I have XML files that look like this:
<?xml version="1.0" encoding="UTF-8"?>
<!-- some comment here -->
<rsccat version="1.0" locale="en_US" product="some_prouduct" xmlns:xsi="http://www.w3.org/2001/XMLSchema-instance" xsi:noNamespaceSchemaLocation="../../../../product/resources/schema/msgcat.xsd">
<message>
<entry key="entry1" lol="false">
<![CDATA[
<actions>
<action id="hmm" type="nothing">
<cmd>456</cmd>
<msg id="123"></msg>
</action>
</actions>
]]>
</entry>
<entry key="entry2">message2 </entry>
<entry key="entry3">message3 </entry>
<entry key="entry4">
<actions hello="yes">
<action type="lol">
<cmd>rolf</cmd>
<txt>omg</txt>
</action>
</actions> </entry>
</message>
</rsccat>
I would like to write a function in Perl which takes in the path of an XML file, and a list of keys to be removed, and removes the entries associated with those keys entirely, without leaving any white spaces or blank lines.

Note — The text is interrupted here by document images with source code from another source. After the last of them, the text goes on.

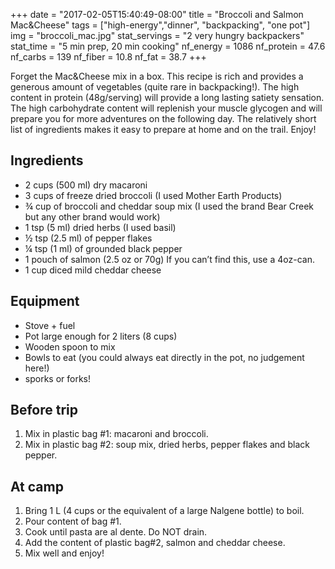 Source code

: +++
date = "2017-02-05T15:40:49-08:00"
title = "Broccoli and Salmon Mac&Cheese"
tags = ["high-energy","dinner", "backpacking", "one pot"]
img = "broccoli_mac.jpg"
stat_servings = "2 very hungry backpackers"
stat_time = "5 min prep, 20 min cooking"
nf_energy = 1086
nf_protein = 47.6
nf_carbs = 139
nf_fiber = 10.8
nf_fat = 38.7
+++

Forget the Mac&Cheese mix in a box. This recipe is rich and provides a generous amount of vegetables (quite rare in backpacking!). The high content in protein (48g/serving) will provide a long lasting satiety sensation. The high carbohydrate content will replenish your muscle glycogen and will prepare you for more adventures on the following day. The relatively short list of ingredients makes it easy to prepare at home and on the trail. Enjoy!
 

## Ingredients
- 2 cups (500 ml) dry macaroni
- 3 cups of freeze dried broccoli (I used Mother Earth Products)
- ¾ cup of broccoli and cheddar soup mix (I used the brand Bear Creek but any other brand would work)
- 1 tsp (5 ml) dried herbs (I used basil)
- ½ tsp (2.5 ml) of pepper flakes
- ¼ tsp (1 ml) of grounded black pepper
- 1 pouch of salmon (2.5 oz or 70g) If you can’t find this, use a 4oz-can.
- 1 cup diced mild cheddar cheese
 
## Equipment
- Stove + fuel
- Pot large enough for 2 liters (8 cups)
- Wooden spoon to mix
- Bowls to eat (you could always eat directly in the pot, no judgement here!)
- sporks or forks!
 
## Before trip
1. Mix in plastic bag #1: macaroni and broccoli.
1. Mix in plastic bag #2: soup mix, dried herbs, pepper flakes and black pepper.
 
## At camp
1. Bring 1 L (4 cups or the equivalent of a large Nalgene bottle) to boil.
1. Pour content of bag #1.
1. Cook until pasta are al dente. Do NOT drain.
1. Add the content of plastic bag#2, salmon and cheddar cheese.
1. Mix well and enjoy!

Moreover, I would like that the existing blank lines in the original XML files are preserved, for instance, the three blank lines after the entry with key entry4
.
I have written a function which removes the entries without leaving any blank lines, but it also removes the existing blank lines in the XML file.
use File::Slurp;
sub findReplaceFile
{
my ($filename, @keys) = @_;
my $filetext = read_file($filename);
foreach my $key (@keys)
{
chomp($key); # remove newline characters
my $regex = qr/<entry\s+key\s*=\s*"${key}".*?>.+?<\/entry>/s;
$filetext =~ s/$regex//gs; # replacing with empty string
$filetext =~ s/\n\s*\n/\n/g; # removing extra line
}
}
Please help me with my goal, I am fine with both the XML Parser module in Perl as well as plain old regex.